Remote Targets

Remote Targets#

To ease the work with files stored on the grid or local dCache instances, b2luigi provides an Target implementation for so-called remote targets. At this moment, two different remote file systems are supported: XRootD and WebDAV. Community contributions for different systems and protocols are very much welcome!

Hint

For both protocols to work, you need to set as environment variable.

X509_USER_PROXY points to the location of the user proxy, usually of the form /tmp/x509up_uXXXXX.

XRootD#

In the background, the implementation for the XRootDSystem relies on the Python bindings of the XRootD client and requires a working XRootD client installation.

Hint

For Belle II users, the XRootD client is already installed in basf2 environments.

WebDAV#

In the background, the implementation for the WebDAVSystem relies on the webdavclient3 Python package and is included in the dependencies of b2luigi.

Hint

To access the remote storage you will need a valid VOMS proxy and need to know the location of the certificates enabling the communication to the remote server. For Belle II users, the certificates can be found under /cvmfs/belle.kek.jp/grid/setup/Belle-KEK/6.1.1/Linux-x86_64 in the folder /etc/grid-security/certificates (or other gbasf2 versions).

Hint

For the WebDAVSystem to work, you need to set X509_USER_PROXY and X509_CERT_DIR either as b2luigi setting or as environment variable.

X509_CERT_DIR points to the location of the certificates.

General Usage#

To use the targets, you will have to pass the RemoteTarget class and the keyword arguments to the add_to_output function or set the default_task_target_class and target_class_kwargs settings as demonstrated below. This requires some additional setup compared to the standard LocalTarget.

First you need to create a FileSystem object, which is used to connect to the remote server.

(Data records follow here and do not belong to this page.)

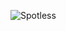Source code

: ![Spotless](https://github.com/ahmedmirza994/currency-exchange/actions/workflows/spotless.yml/badge.svg)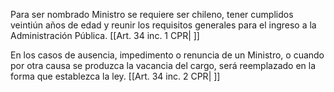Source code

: Para ser nombrado Ministro se requiere ser chileno, tener cumplidos veintiún años de edad y reunir los requisitos generales para el ingreso a la Administración Pública. [[Art. 34 inc. 1 CPR| ]]

En los casos de ausencia, impedimento o renuncia de un Ministro, o cuando por otra causa se produzca la vacancia del cargo, será reemplazado en la forma que establezca la ley. [[Art. 34 inc. 2 CPR| ]]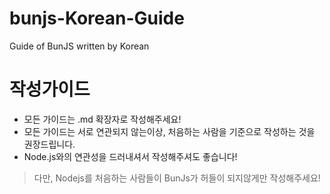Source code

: # bunjs-Korean-Guide
Guide of BunJS written by Korean


# 작성가이드
- 모든 가이드는 .md 확장자로 작성해주세요!
- 모든 가이드는 서로 연관되지 않는이상, 처음하는 사람을 기준으로 작성하는 것을 권장드립니다.
- Node.js와의 연관성을 드러내셔서 작성해주셔도 좋습니다! 
> 다만, Nodejs를 처음하는 사람들이 BunJs가 허들이 되지않게만 작성해주세요!
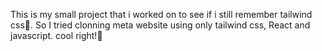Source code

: This is my  small project that i worked on to see if i still remember tailwind css🌚.
So I tried clonning meta website using only tailwind css, React and javascript.
cool right!🤭
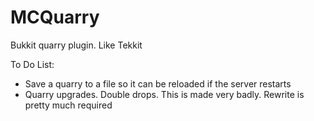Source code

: # MCQuarry
Bukkit quarry plugin. Like Tekkit

To Do List:
  - Save a quarry to a file so it can be reloaded if the server restarts
  - Quarry upgrades. Double drops.
This is made very badly. Rewrite is pretty much required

For that you need to provide the server address like so: root://<server_address>:<port> in case of XRootD or https://<server_address>:<port> for WebDAV (davs is currently not supported).

Optionally, one can also set a scratch_dir which will be used to store temporary files when using the temporary_path context. (see the luigi documentation)

When entering this context, a temporary path will be created in the scratch_dir. At leaving the context, the file will then be copied to the final location on the remote storage.

A full task using RemoteTargets could look like this:

from b2luigi import XRootDSystem, RemoteTarget
from b2luigi.core.utils import create_output_filename
import b2luigi

class MyTask(b2luigi.Task):
    def run(self):
        file_name = "Hello_world.txt"
        target = self._get_output_target(file_name)
        with target.temporary_path() as temp_path:
            with open(temp_path, "w") as f:
                f.write("Hello World")

    def output(self):
        fs = XRootDSystem("root://eospublic.cern.ch")
        yield self.add_to_output("Hello_world.txt", RemoteTarget, file_system=fs)

Another example could be:

import b2luigi

class MyTask(b2luigi.Task):
    @property
    def result_dir(self):
        return "/path/on/server"

    @property
    def xrootdsystem(self):
        return b2luigi.XRootDSystem("root://eospublic.cern.ch")

    @property
    def default_task_target_class(self):
        return b2luigi.RemoteTarget

    @property
    def target_class_kwargs(self):
        return {
            "file_system": self.xrootdsystem,
        }

    def output(self):
        yield self.add_to_output("Hello_world.txt")

    @b2luigi.on_temporary_files
    def run(self):
        with open(self.get_output_file_name("Hello_world.txt"), "w") as f:
            f.write("Hello World")

It is also possible to mix different target classes in the same task. This could e.g. be useful if you want to create some control plots and store the larger data files on the remote storage.

import b2luigi

class MyTask(b2luigi.Task):

    def output(self):

        # adding a local file target
        yield self.add_to_output("local_file.txt")

        # adding a remote file target
        fs = b2luigi.XRootDSystem("root://eospublic.cern.ch")
        yield self.add_to_output(
            "remote_file.txt",
            b2luigi.RemoteTarget, file_system=fs
        )

    def run(self):
        # accessing the targets works as usual

        local_file_path = self.get_output_file_name("local_file.txt")

        remote_file_path = self.get_output_file_name("remote_file.txt")